Try it ▸
Every line of the material is to be transcribed verbatim, with images omitted.

[Start of Attachment]

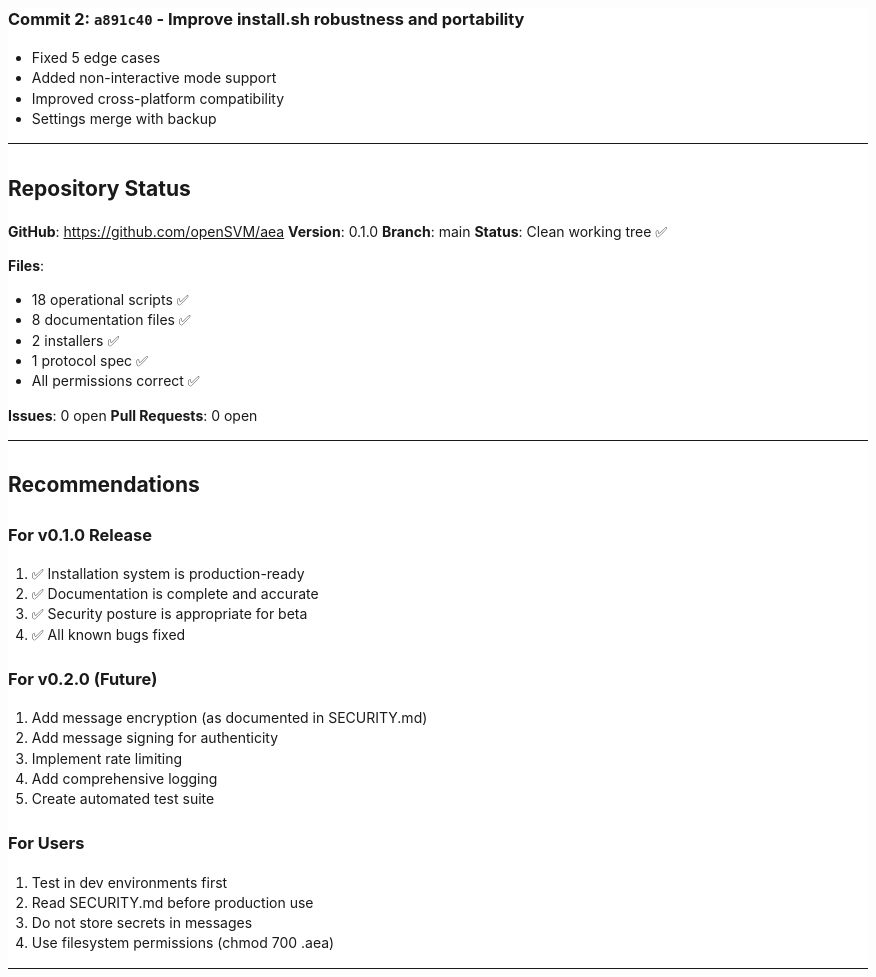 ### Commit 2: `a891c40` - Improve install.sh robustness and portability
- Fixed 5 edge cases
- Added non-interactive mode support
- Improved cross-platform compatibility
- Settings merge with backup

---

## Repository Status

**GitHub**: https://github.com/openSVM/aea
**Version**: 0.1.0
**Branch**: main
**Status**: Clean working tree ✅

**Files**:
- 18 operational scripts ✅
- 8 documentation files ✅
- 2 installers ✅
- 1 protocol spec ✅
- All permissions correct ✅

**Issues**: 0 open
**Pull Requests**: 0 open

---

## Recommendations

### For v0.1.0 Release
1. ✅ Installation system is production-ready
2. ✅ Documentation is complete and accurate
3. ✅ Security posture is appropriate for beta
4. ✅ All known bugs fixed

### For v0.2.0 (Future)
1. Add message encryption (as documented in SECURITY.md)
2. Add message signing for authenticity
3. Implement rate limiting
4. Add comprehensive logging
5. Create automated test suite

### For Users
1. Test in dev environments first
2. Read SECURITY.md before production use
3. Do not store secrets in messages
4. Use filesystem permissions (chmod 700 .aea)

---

[End of Attachment]

Solution ▸
 ### Commit 2: `a891c40` - Improve install.sh robustness and portability
- Fixed 5 edge cases
- Added non-interactive mode support
- Improved cross-platform compatibility
- Settings merge with backup

---

## Repository Status

**GitHub**: https://github.com/openSVM/aea
**Version**: 0.1.0
**Branch**: main
**Status**: Clean working tree ✅

**Files**:
- 18 operational scripts ✅
- 8 documentation files ✅
- 2 installers ✅
- 1 protocol spec ✅
- All permissions correct ✅

**Issues**: 0 open
**Pull Requests**: 0 open

---

## Recommendations

### For v0.1.0 Release
1. ✅ Installation system is production-ready
2. ✅ Documentation is complete and accurate
3. ✅ Security posture is appropriate for beta
4. ✅ All known bugs fixed

### For v0.2.0 (Future)
1. Add message encryption (as documented in SECURITY.md)
2. Add message signing for authenticity
3. Implement rate limiting
4. Add comprehensive logging
5. Create automated test suite

### For Users
1. Test in dev environments first
2. Read SECURITY.md before production use
3. Do not store secrets in messages
4. Use filesystem permissions (chmod 700 .aea)

---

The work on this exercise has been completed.